EXERCISE AIM
In the copy, include every record below exactly as it appears, but no pictures.

*** DATA RECORDS ***

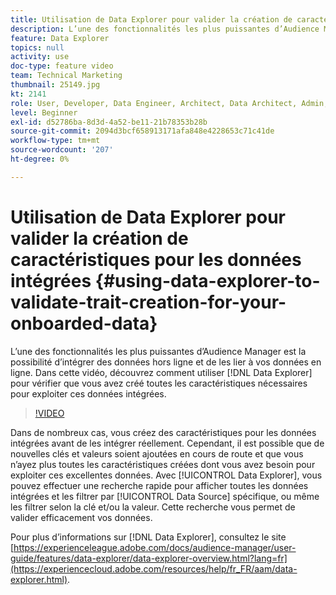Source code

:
 ```yaml
---
title: Utilisation de Data Explorer pour valider la création de caractéristiques pour les données intégrées
description: L’une des fonctionnalités les plus puissantes d’Audience Manager est la possibilité d’intégrer des données hors ligne et de les lier à vos données en ligne. Dans cette vidéo, découvrez comment utiliser Data Explorer pour vérifier que vous avez créé toutes les caractéristiques nécessaires pour exploiter ces données intégrées.
feature: Data Explorer
topics: null
activity: use
doc-type: feature video
team: Technical Marketing
thumbnail: 25149.jpg
kt: 2141
role: User, Developer, Data Engineer, Architect, Data Architect, Admin, Leader
level: Beginner
exl-id: d52786ba-8d3d-4a52-be11-21b78353b28b
source-git-commit: 2094d3bcf658913171afa848e4228653c71c41de
workflow-type: tm+mt
source-wordcount: '207'
ht-degree: 0%

---
```


# Utilisation de Data Explorer pour valider la création de caractéristiques pour les données intégrées {#using-data-explorer-to-validate-trait-creation-for-your-onboarded-data}

L’une des fonctionnalités les plus puissantes d’Audience Manager est la possibilité d’intégrer des données hors ligne et de les lier à vos données en ligne. Dans cette vidéo, découvrez comment utiliser [!DNL Data Explorer] pour vérifier que vous avez créé toutes les caractéristiques nécessaires pour exploiter ces données intégrées.

>[!VIDEO](https://video.tv.adobe.com/v/330363/?quality=12&captions=fre_fr)

Dans de nombreux cas, vous créez des caractéristiques pour les données intégrées avant de les intégrer réellement. Cependant, il est possible que de nouvelles clés et valeurs soient ajoutées en cours de route et que vous n’ayez plus toutes les caractéristiques créées dont vous avez besoin pour exploiter ces excellentes données. Avec [!UICONTROL Data Explorer], vous pouvez effectuer une recherche rapide pour afficher toutes les données intégrées et les filtrer par [!UICONTROL Data Source] spécifique, ou même les filtrer selon la clé et/ou la valeur. Cette recherche vous permet de valider efficacement vos données.

Pour plus d’informations sur [!DNL Data Explorer], consultez le site [https://experienceleague.adobe.com/docs/audience-manager/user-guide/features/data-explorer/data-explorer-overview.html?lang=fr](https://experiencecloud.adobe.com/resources/help/fr_FR/aam/data-explorer.html).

***

RESPONSE AREA
Source code

:
 ```yaml
---
title: Utilisation de Data Explorer pour valider la création de caractéristiques pour les données intégrées
description: L’une des fonctionnalités les plus puissantes d’Audience Manager est la possibilité d’intégrer des données hors ligne et de les lier à vos données en ligne. Dans cette vidéo, découvrez comment utiliser Data Explorer pour vérifier que vous avez créé toutes les caractéristiques nécessaires pour exploiter ces données intégrées.
feature: Data Explorer
topics: null
activity: use
doc-type: feature video
team: Technical Marketing
thumbnail: 25149.jpg
kt: 2141
role: User, Developer, Data Engineer, Architect, Data Architect, Admin, Leader
level: Beginner
exl-id: d52786ba-8d3d-4a52-be11-21b78353b28b
source-git-commit: 2094d3bcf658913171afa848e4228653c71c41de
workflow-type: tm+mt
source-wordcount: '207'
ht-degree: 0%

---
```


# Utilisation de Data Explorer pour valider la création de caractéristiques pour les données intégrées {#using-data-explorer-to-validate-trait-creation-for-your-onboarded-data}

L’une des fonctionnalités les plus puissantes d’Audience Manager est la possibilité d’intégrer des données hors ligne et de les lier à vos données en ligne. Dans cette vidéo, découvrez comment utiliser [!DNL Data Explorer] pour vérifier que vous avez créé toutes les caractéristiques nécessaires pour exploiter ces données intégrées.

>[!VIDEO](https://video.tv.adobe.com/v/330363/?quality=12&captions=fre_fr)

Dans de nombreux cas, vous créez des caractéristiques pour les données intégrées avant de les intégrer réellement. Cependant, il est possible que de nouvelles clés et valeurs soient ajoutées en cours de route et que vous n’ayez plus toutes les caractéristiques créées dont vous avez besoin pour exploiter ces excellentes données. Avec [!UICONTROL Data Explorer], vous pouvez effectuer une recherche rapide pour afficher toutes les données intégrées et les filtrer par [!UICONTROL Data Source] spécifique, ou même les filtrer selon la clé et/ou la valeur. Cette recherche vous permet de valider efficacement vos données.

Pour plus d’informations sur [!DNL Data Explorer], consultez le site [https://experienceleague.adobe.com/docs/audience-manager/user-guide/features/data-explorer/data-explorer-overview.html?lang=fr](https://experiencecloud.adobe.com/resources/help/fr_FR/aam/data-explorer.html).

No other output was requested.